先週のブログの末尾に「多幸感」と書いた。その意味するところと真反対の気分にどんよりへこんでいたからか、今まで一回も使ったことのない(と思う)こんな表現がポンと浮かんできたのだった。

  「書こう」スイッチがONになると、語彙を保管している脳内の辞書蔵みたいな場所から、わらわらと思ってもみない言葉たちが湧いて出てくるおもしろさはあって、だからこうした駄文も草しているわけだが、そういえば「多幸感」は、つい先ごろ感じていた「あの時」の気分だったことに、今、気づいた。
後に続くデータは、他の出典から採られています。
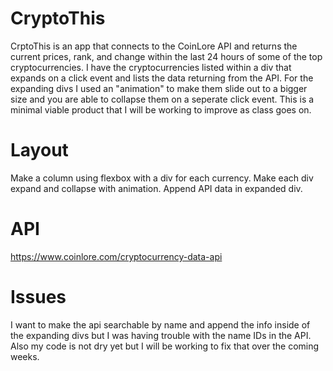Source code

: # CryptoThis

CrptoThis is an app that connects to the CoinLore API and returns the current prices, rank, and change within the last 24 hours of some of the top cryptocurrencies. I have the cryptocurrencies listed within a div that expands on a click event and lists the data returning from the API. For the expanding divs I used an "animation" to make them slide out to a bigger size and you are able to collapse them on a seperate click event. This is a minimal viable product that I will be working to improve as class goes on.

# Layout

Make a column using flexbox with a div for each currency. Make each div expand and collapse with animation. Append API data in expanded div.

# API

https://www.coinlore.com/cryptocurrency-data-api


# Issues

I want to make the api searchable by name and append the info inside of the expanding divs but I was having trouble with the name IDs in the API. Also my code is not dry yet but I will be working to fix that over the coming weeks.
  あの時とは、この4月に刊行した『よく生きることは よく書くこと』の編集作業中の時期のことで、その時期に何度かその「気分」はやってきた。今思えば、その気分に見合う言葉が「多幸感」というものだったような気がする。

  この本は、2019年の春先に企画したものの、著者の逝去とコロナ禍のダブルパンチで一瞬、消滅しかけたが、延期案件が続くなかにあって、どうにか「これだけは出したい」という気持ちに背中を押されて、刊行までこぎつけたのだった。

  亡くなった著者(千本健一郎さん)は、私がフリーランス時代、朝日ジャーナルや朝日新聞出版局の書籍編集スタッフとして声をかけてくださった恩人のような人だ。編集者としても、ものを書く人としても、私は勝手に師匠と決め込んで、朝日の仕事を離れたあとも、遠くのほうからいつも仰ぎ見ていたものだった。

  本は、その千本さんが朝日カルチャーセンターで30年にわたって続けてきた「千本文章教室」発行の文集毎号毎号の末尾に掲載されたエッセイ30年分を1冊にまとめたものだ。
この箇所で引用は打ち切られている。